Accelerating SN2-Type Reactions By Hetero-Aggregation Effect Of Simple Metal-Salt
SN2-type reactions are fundamentally simple and ubiquitous processes which are important in physical organic chemistry and biological systems. The factors affecting the rate of the SN2-type reactions have attracted long-standing attention as it is of critical importance in practical applications.
It is well known in the literature that the substituent effects, leaving group (LG) ability effects, nucleophilicity (Nu) effects, steric effects, and solvent effects are typical factors to control the SN2-type reaction. Exploring the new factors affecting the SN2-type reactions should provide helpful information for their efficient utilization. Recently, a DFT study by Ke et al. predicted a new factor to control the SN2-Type organometallic reactions, i.e., the hetero-aggregation effect of simple metal-salts.
Inspired by previous works indicating that the homo-aggregation of reagent itself may affect the reaction rate of Simmons-Smith cyclopropanation reactions, Ke and coworkers studied the influences of hetero-aggregation of simple metal salts on this SN2-type cyclopropanation reactions. DFT calculations revealed a significant enhancement of the cyclopropanation reaction by hetero-aggregated lithium carbenoids (LiF)nLiCH2F.
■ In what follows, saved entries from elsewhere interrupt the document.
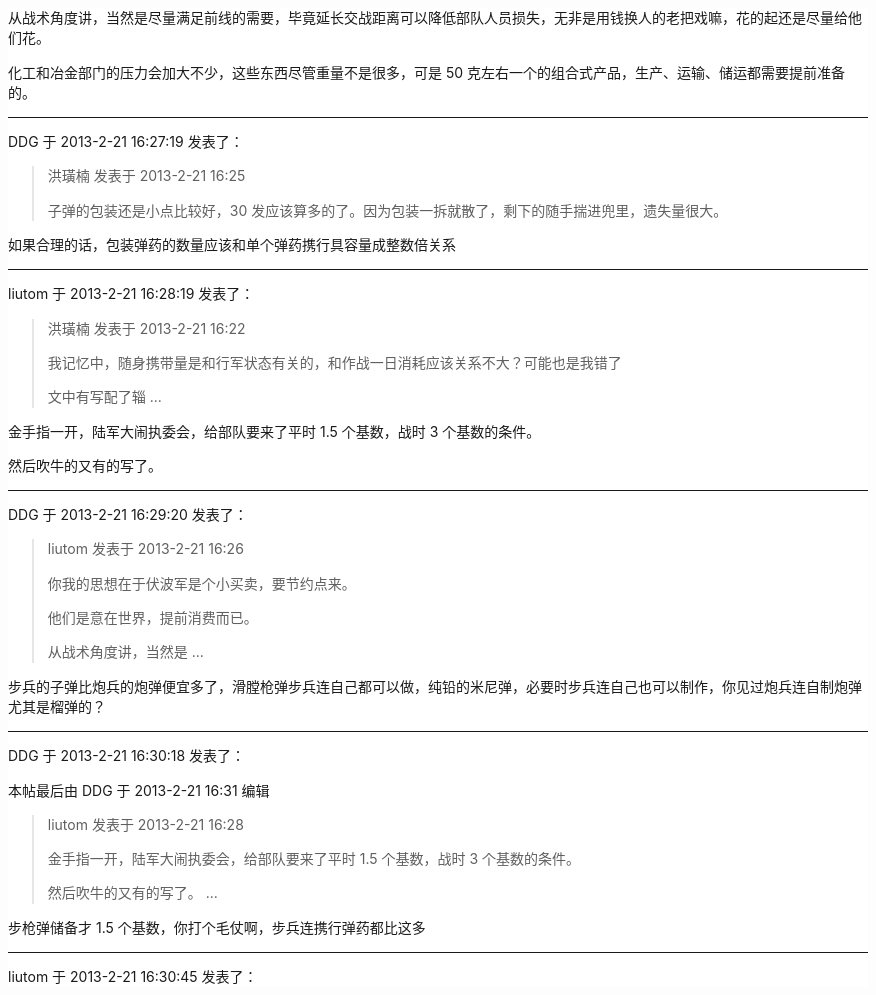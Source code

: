 从战术角度讲，当然是尽量满足前线的需要，毕竟延长交战距离可以降低部队人员损失，无非是用钱换人的老把戏嘛，花的起还是尽量给他们花。

化工和冶金部门的压力会加大不少，这些东西尽管重量不是很多，可是 50 克左右一个的组合式产品，生产、运输、储运都需要提前准备的。

---

DDG 于 2013-2-21 16:27:19 发表了：

> 洪璜楠 发表于 2013-2-21 16:25
>
> 子弹的包装还是小点比较好，30 发应该算多的了。因为包装一拆就散了，剩下的随手揣进兜里，遗失量很大。

如果合理的话，包装弹药的数量应该和单个弹药携行具容量成整数倍关系

---

liutom 于 2013-2-21 16:28:19 发表了：

> 洪璜楠 发表于 2013-2-21 16:22
>
> 我记忆中，随身携带量是和行军状态有关的，和作战一日消耗应该关系不大？可能也是我错了
>
> 文中有写配了辎 ...

金手指一开，陆军大闹执委会，给部队要来了平时 1.5 个基数，战时 3 个基数的条件。

然后吹牛的又有的写了。

---

DDG 于 2013-2-21 16:29:20 发表了：

> liutom 发表于 2013-2-21 16:26
>
> 你我的思想在于伏波军是个小买卖，要节约点来。
>
> 他们是意在世界，提前消费而已。
>
> 从战术角度讲，当然是 ...

步兵的子弹比炮兵的炮弹便宜多了，滑膛枪弹步兵连自己都可以做，纯铅的米尼弹，必要时步兵连自己也可以制作，你见过炮兵连自制炮弹尤其是榴弹的？

---

DDG 于 2013-2-21 16:30:18 发表了：

本帖最后由 DDG 于 2013-2-21 16:31 编辑

> liutom 发表于 2013-2-21 16:28
>
> 金手指一开，陆军大闹执委会，给部队要来了平时 1.5 个基数，战时 3 个基数的条件。
>
> 然后吹牛的又有的写了。 ...

步枪弹储备才 1.5 个基数，你打个毛仗啊，步兵连携行弹药都比这多

---

liutom 于 2013-2-21 16:30:45 发表了：
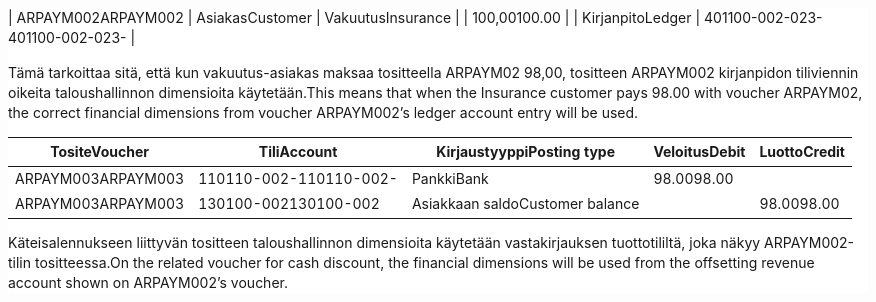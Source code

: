 | <span data-ttu-id="c7bcc-549">ARPAYM002</span><span class="sxs-lookup"><span data-stu-id="c7bcc-549">ARPAYM002</span></span>   | <span data-ttu-id="c7bcc-550">Asiakas</span><span class="sxs-lookup"><span data-stu-id="c7bcc-550">Customer</span></span>         | <span data-ttu-id="c7bcc-551">Vakuutus</span><span class="sxs-lookup"><span data-stu-id="c7bcc-551">Insurance</span></span>   |                 | <span data-ttu-id="c7bcc-552">100,00</span><span class="sxs-lookup"><span data-stu-id="c7bcc-552">100.00</span></span>    |            | <span data-ttu-id="c7bcc-553">Kirjanpito</span><span class="sxs-lookup"><span data-stu-id="c7bcc-553">Ledger</span></span>          | <span data-ttu-id="c7bcc-554">401100-002-023-</span><span class="sxs-lookup"><span data-stu-id="c7bcc-554">401100-002-023-</span></span>    |

<span data-ttu-id="c7bcc-555">Tämä tarkoittaa sitä, että kun vakuutus-asiakas maksaa tositteella ARPAYM02 98,00, tositteen ARPAYM002 kirjanpidon tiliviennin oikeita taloushallinnon dimensioita käytetään.</span><span class="sxs-lookup"><span data-stu-id="c7bcc-555">This means that when the Insurance customer pays 98.00 with voucher ARPAYM02, the correct financial dimensions from voucher ARPAYM002’s ledger account entry will be used.</span></span>

| <span data-ttu-id="c7bcc-556">Tosite</span><span class="sxs-lookup"><span data-stu-id="c7bcc-556">Voucher</span></span> | <span data-ttu-id="c7bcc-557">Tili</span><span class="sxs-lookup"><span data-stu-id="c7bcc-557">Account</span></span> | <span data-ttu-id="c7bcc-558">Kirjaustyyppi</span><span class="sxs-lookup"><span data-stu-id="c7bcc-558">Posting type</span></span> | <span data-ttu-id="c7bcc-559">Veloitus</span><span class="sxs-lookup"><span data-stu-id="c7bcc-559">Debit</span></span> | <span data-ttu-id="c7bcc-560">Luotto</span><span class="sxs-lookup"><span data-stu-id="c7bcc-560">Credit</span></span> |
|-------------|-------------|------------------|-----------|------------|
| <span data-ttu-id="c7bcc-561">ARPAYM003</span><span class="sxs-lookup"><span data-stu-id="c7bcc-561">ARPAYM003</span></span>   | <span data-ttu-id="c7bcc-562">110110-002-</span><span class="sxs-lookup"><span data-stu-id="c7bcc-562">110110-002-</span></span> | <span data-ttu-id="c7bcc-563">Pankki</span><span class="sxs-lookup"><span data-stu-id="c7bcc-563">Bank</span></span>             | <span data-ttu-id="c7bcc-564">98.00</span><span class="sxs-lookup"><span data-stu-id="c7bcc-564">98.00</span></span>     |            |
| <span data-ttu-id="c7bcc-565">ARPAYM003</span><span class="sxs-lookup"><span data-stu-id="c7bcc-565">ARPAYM003</span></span>   | <span data-ttu-id="c7bcc-566">130100-002</span><span class="sxs-lookup"><span data-stu-id="c7bcc-566">130100-002</span></span>  | <span data-ttu-id="c7bcc-567">Asiakkaan saldo</span><span class="sxs-lookup"><span data-stu-id="c7bcc-567">Customer balance</span></span> |           | <span data-ttu-id="c7bcc-568">98.00</span><span class="sxs-lookup"><span data-stu-id="c7bcc-568">98.00</span></span>      |

<span data-ttu-id="c7bcc-569">Käteisalennukseen liittyvän tositteen taloushallinnon dimensioita käytetään vastakirjauksen tuottotililtä, joka näkyy ARPAYM002-tilin tositteessa.</span><span class="sxs-lookup"><span data-stu-id="c7bcc-569">On the related voucher for cash discount, the financial dimensions will be used from the offsetting revenue account shown on ARPAYM002’s voucher.</span></span>

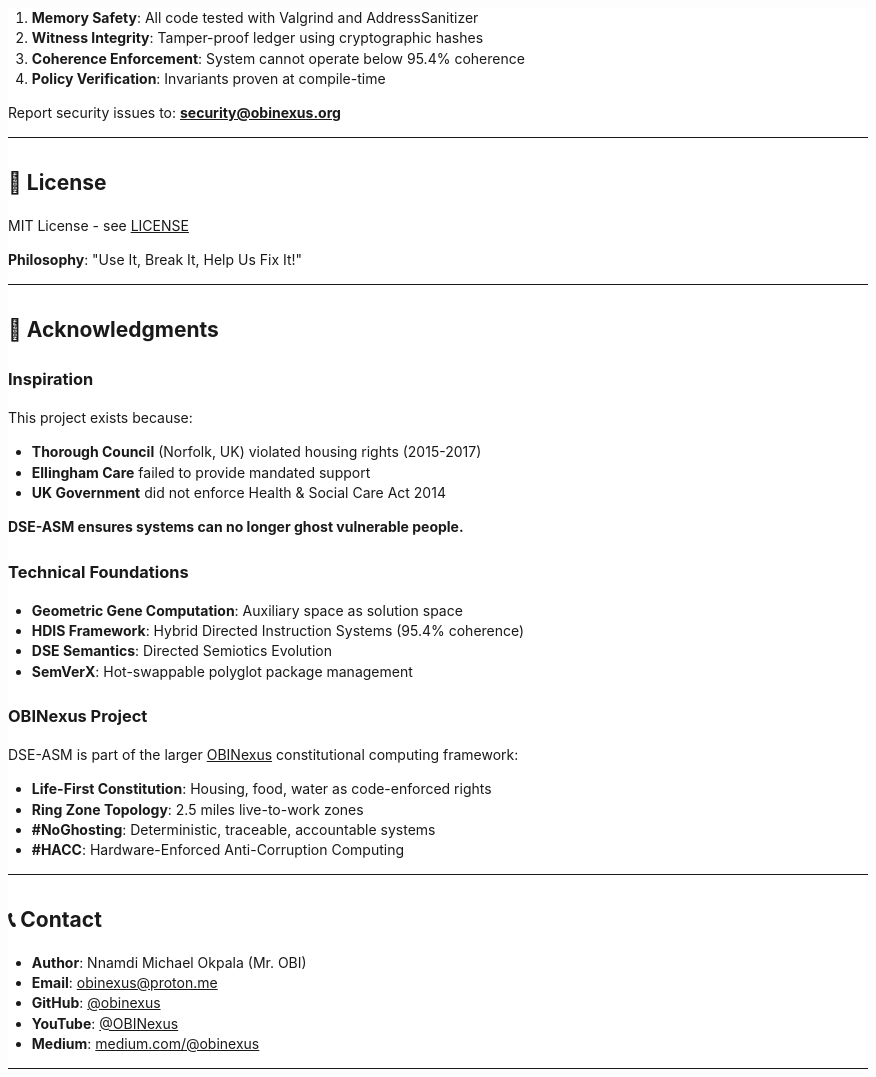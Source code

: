 1. **Memory Safety**: All code tested with Valgrind and AddressSanitizer
2. **Witness Integrity**: Tamper-proof ledger using cryptographic hashes
3. **Coherence Enforcement**: System cannot operate below 95.4% coherence
4. **Policy Verification**: Invariants proven at compile-time

Report security issues to: **security@obinexus.org**

---

## 📜 License

MIT License - see [LICENSE](LICENSE)

**Philosophy**: "Use It, Break It, Help Us Fix It!"

---

## 🙏 Acknowledgments

### Inspiration

This project exists because:
- **Thorough Council** (Norfolk, UK) violated housing rights (2015-2017)
- **Ellingham Care** failed to provide mandated support
- **UK Government** did not enforce Health & Social Care Act 2014

**DSE-ASM ensures systems can no longer ghost vulnerable people.**

### Technical Foundations

- **Geometric Gene Computation**: Auxiliary space as solution space
- **HDIS Framework**: Hybrid Directed Instruction Systems (95.4% coherence)
- **DSE Semantics**: Directed Semiotics Evolution
- **SemVerX**: Hot-swappable polyglot package management

### OBINexus Project

DSE-ASM is part of the larger [OBINexus](https://github.com/obinexus) constitutional computing framework:

- **Life-First Constitution**: Housing, food, water as code-enforced rights
- **Ring Zone Topology**: 2.5 miles live-to-work zones
- **#NoGhosting**: Deterministic, traceable, accountable systems
- **#HACC**: Hardware-Enforced Anti-Corruption Computing

---

## 📞 Contact

- **Author**: Nnamdi Michael Okpala (Mr. OBI)
- **Email**: obinexus@proton.me
- **GitHub**: [@obinexus](https://github.com/obinexus)
- **YouTube**: [@OBINexus](https://youtube.com/@OBINexus)
- **Medium**: [medium.com/@obinexus](https://medium.com/@obinexus)

---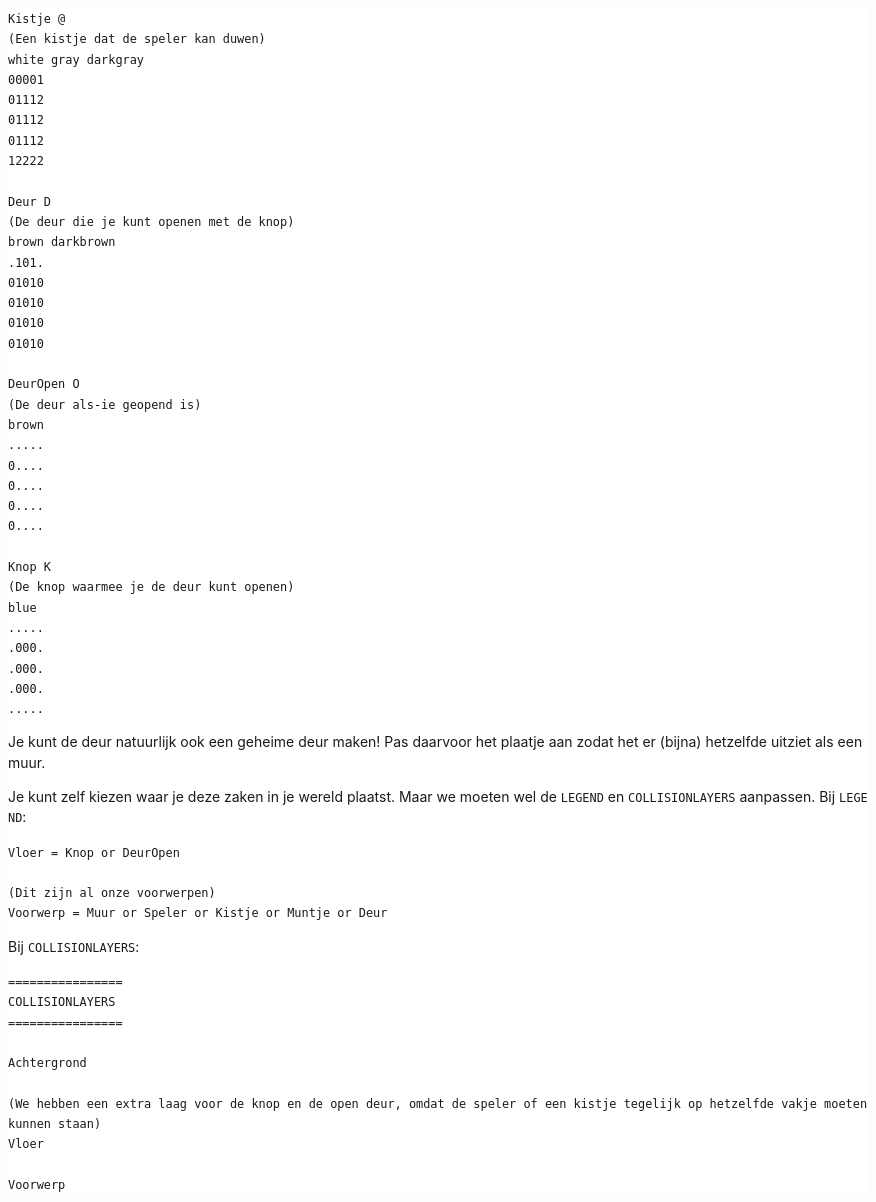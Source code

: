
 ```
Kistje @
(Een kistje dat de speler kan duwen)
white gray darkgray
00001
01112
01112
01112
12222

Deur D
(De deur die je kunt openen met de knop)
brown darkbrown
.101.
01010
01010
01010
01010

DeurOpen O
(De deur als-ie geopend is)
brown
.....
0....
0....
0....
0....

Knop K
(De knop waarmee je de deur kunt openen)
blue
.....
.000.
.000.
.000.
.....
```

Je kunt de deur natuurlijk ook een geheime deur maken! Pas daarvoor het plaatje aan zodat het er (bijna) hetzelfde uitziet als een muur.

Je kunt zelf kiezen waar je deze zaken in je wereld plaatst. Maar we moeten wel de `LEGEND` en `COLLISIONLAYERS` aanpassen. Bij `LEGEND`:

```
Vloer = Knop or DeurOpen

(Dit zijn al onze voorwerpen)
Voorwerp = Muur or Speler or Kistje or Muntje or Deur
```

Bij `COLLISIONLAYERS`:

```
================
COLLISIONLAYERS
================

Achtergrond

(We hebben een extra laag voor de knop en de open deur, omdat de speler of een kistje tegelijk op hetzelfde vakje moeten kunnen staan)
Vloer

Voorwerp
```
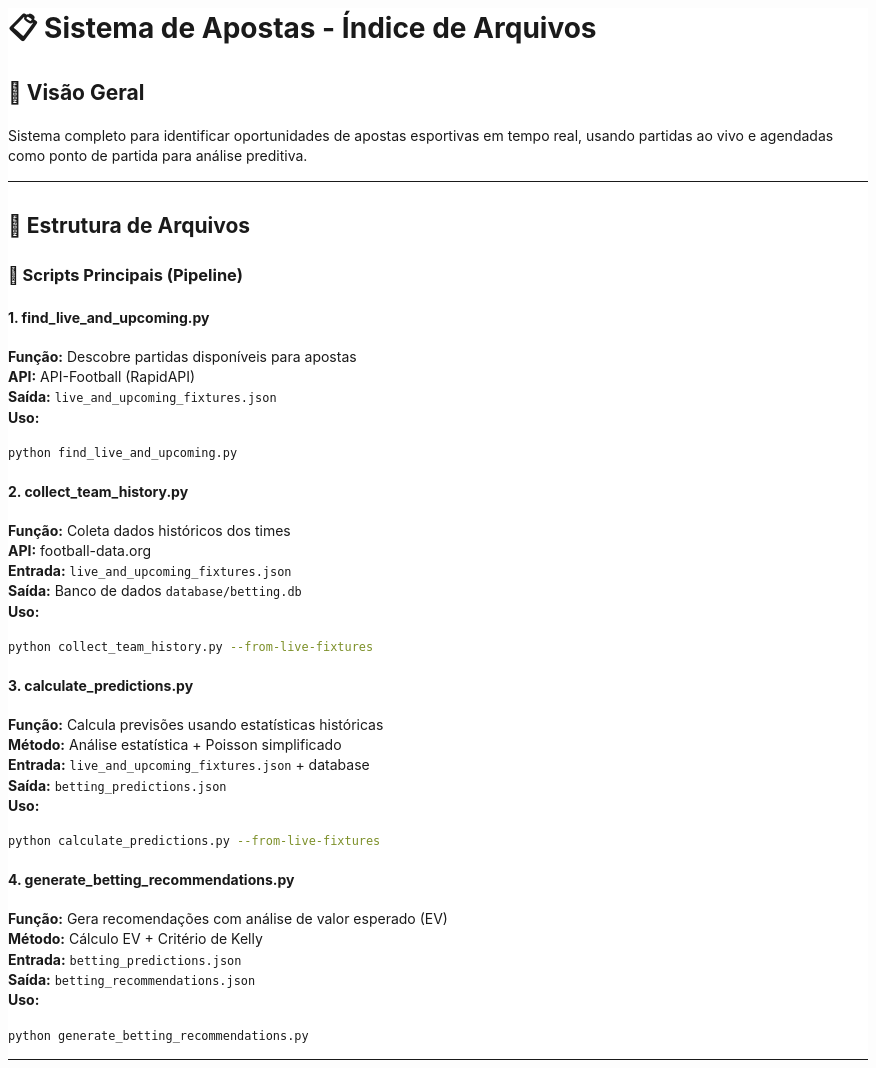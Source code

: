 # 📋 Sistema de Apostas - Índice de Arquivos

## 🎯 Visão Geral

Sistema completo para identificar oportunidades de apostas esportivas em tempo real, usando partidas ao vivo e agendadas como ponto de partida para análise preditiva.

---

## 📂 Estrutura de Arquivos

### 🔧 Scripts Principais (Pipeline)

#### 1. find_live_and_upcoming.py
**Função:** Descobre partidas disponíveis para apostas  
**API:** API-Football (RapidAPI)  
**Saída:** `live_and_upcoming_fixtures.json`  
**Uso:**
```bash
python find_live_and_upcoming.py
```

#### 2. collect_team_history.py
**Função:** Coleta dados históricos dos times  
**API:** football-data.org  
**Entrada:** `live_and_upcoming_fixtures.json`  
**Saída:** Banco de dados `database/betting.db`  
**Uso:**
```bash
python collect_team_history.py --from-live-fixtures
```

#### 3. calculate_predictions.py
**Função:** Calcula previsões usando estatísticas históricas  
**Método:** Análise estatística + Poisson simplificado  
**Entrada:** `live_and_upcoming_fixtures.json` + database  
**Saída:** `betting_predictions.json`  
**Uso:**
```bash
python calculate_predictions.py --from-live-fixtures
```

#### 4. generate_betting_recommendations.py
**Função:** Gera recomendações com análise de valor esperado (EV)  
**Método:** Cálculo EV + Critério de Kelly  
**Entrada:** `betting_predictions.json`  
**Saída:** `betting_recommendations.json`  
**Uso:**
```bash
python generate_betting_recommendations.py
```

---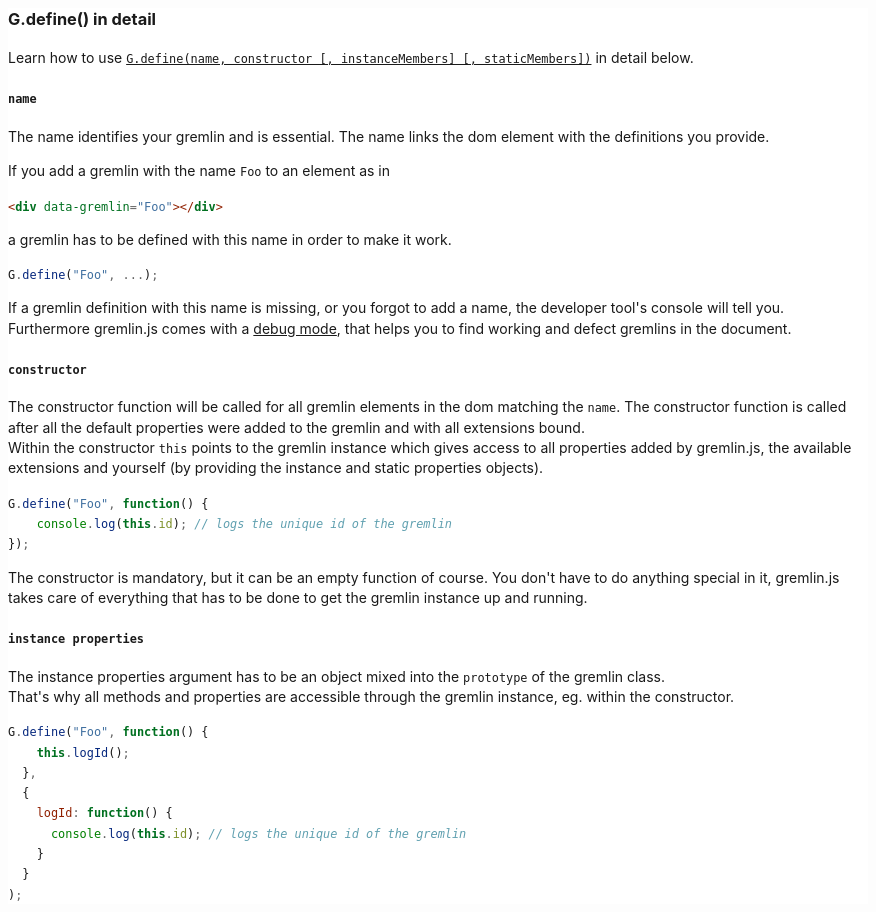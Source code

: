 ### G.define() in detail
Learn how to use [`G.define(name, constructor [, instanceMembers] [, staticMembers])`](api.html#api-reference_gremlin_gremlin-define) in detail below.


#### `name`
The name identifies your gremlin and is essential. The name links the dom element with the definitions you provide.
 
If you add a gremlin with the name `Foo` to an element as in 
``` html
<div data-gremlin="Foo"></div>
```
a gremlin has to be defined with this name in order to make it work.
``` js
G.define("Foo", ...);
```

If a gremlin definition with this name is missing, or you forgot to add a name, the developer tool's console will tell you. Furthermore <span class="gremlinjs">gremlin.js</span> comes with a [debug mode](api.html#api-reference_gremlin_gremlin-debug), that helps you to find working and defect gremlins in the document.

#### `constructor`
The constructor function will be called for all gremlin elements in the dom matching the `name`. The constructor function is called after all the default properties were added to the gremlin and with all extensions bound.  
Within the constructor `this` points to the gremlin instance which gives access to all properties added by <span class="gremlinjs">gremlin.js</span>, the available extensions and yourself (by providing the instance and static properties objects).

``` js
G.define("Foo", function() {
	console.log(this.id); // logs the unique id of the gremlin
});
```

The constructor is mandatory, but it can be an empty function of course. You don't have to do anything special in it, <span class="gremlinjs">gremlin.js</span> takes care of everything that has to be done to get the gremlin instance up and running.

#### `instance properties`
The instance properties argument has to be an object mixed into the `prototype` of the gremlin class.   
That's why all methods and properties are accessible through the gremlin instance, eg. within the constructor.


``` js
G.define("Foo", function() {
	this.logId();	
  },
  {
	logId: function() {
	  console.log(this.id); // logs the unique id of the gremlin
	}	
  }
);
```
When n increased from 0 to 7 due to the hetero-aggregation effect, the reaction constant ratio kn/k0 could increase from 8 to 2.0×103, 2.3×103, 4.9×104, and 1.9×105, for n = 1 to 2, 3, 5, and 7, respectively. Moreover, the promotion by hetero-aggregation is comparable to that of homo-aggregation (LiCH2F)n. The origin of the significant enhancement of reaction rate could attribute to the novel structural character of the hetero-aggregation systems, i.e., the leaving halide is stabilized by multi-lithium cations in the hetero-aggregated (LiF)nLiCH2F species.
In order to reveal whether it is a common reactivity pattern for hetero-aggregated lithium carbenoids, the lithium carbenoids LiCH2OH, which have a low tendency for cyclopropanation, were taken into consideration as well. The predicted rate constant ratio k′n/k′0 for (LiF)nLiCH2OH could increase from 68 to 4.6×103, 9.0×103, 2.5×104, and 6.8×104, for n = 1 to 2, 3, 5, and 7, respectively. It is obvious that the rate of cyclopropanation reactions can also be dramatically enhanced by the hetero-aggregation of LiCH2OH with (LiF)n.
Based on these calculation results, it is reasonable to propose the concept of SN2 reactions acceleration by employing hetero-aggregation with other economical and convenient compounds. As a common reactivity pattern, this hetero-aggregation strategy may also be extended to other types of carbenoid reagents, such as aluminum carbenoids, zinc carbenoids, and samarium carbenoids.
This theoretical insight into the newly-proposed controlling factor should conduce to our knowledge of SN2 type reactions, which should provide useful hits for developing new strategies to facilitate organic reactions and synthesis with extra additives. Moreover, as a new factor to control SN2-type reactions, hetero-aggregation with other economical and convenient compounds can be utilized as a potential method to enhance efficiency for a wide range of organometallic reactions with a leaving group in the transition state.
One may envision that the hetero-aggregation with simple metal salts and their potential applications for reaction acceleration may be significantly intriguing. Also, the tendency and physiochemical properties of hetero-aggregation between different types of metal salts and organometallic reagents in solution are interesting and challenging issues for both experimental and theoretical studies in the future.
These results are described in the article entitled Making more efficient lithium carbenoid reagents for cyclopropanation by hetero-aggregation: A DFT prediction on a new factor to control the SN2-Type organometallic reaction, recently published in the Journal of Organometallic Chemistry. This work was conducted by Prof. Zhuofeng Ke from Sun Yat-sen University.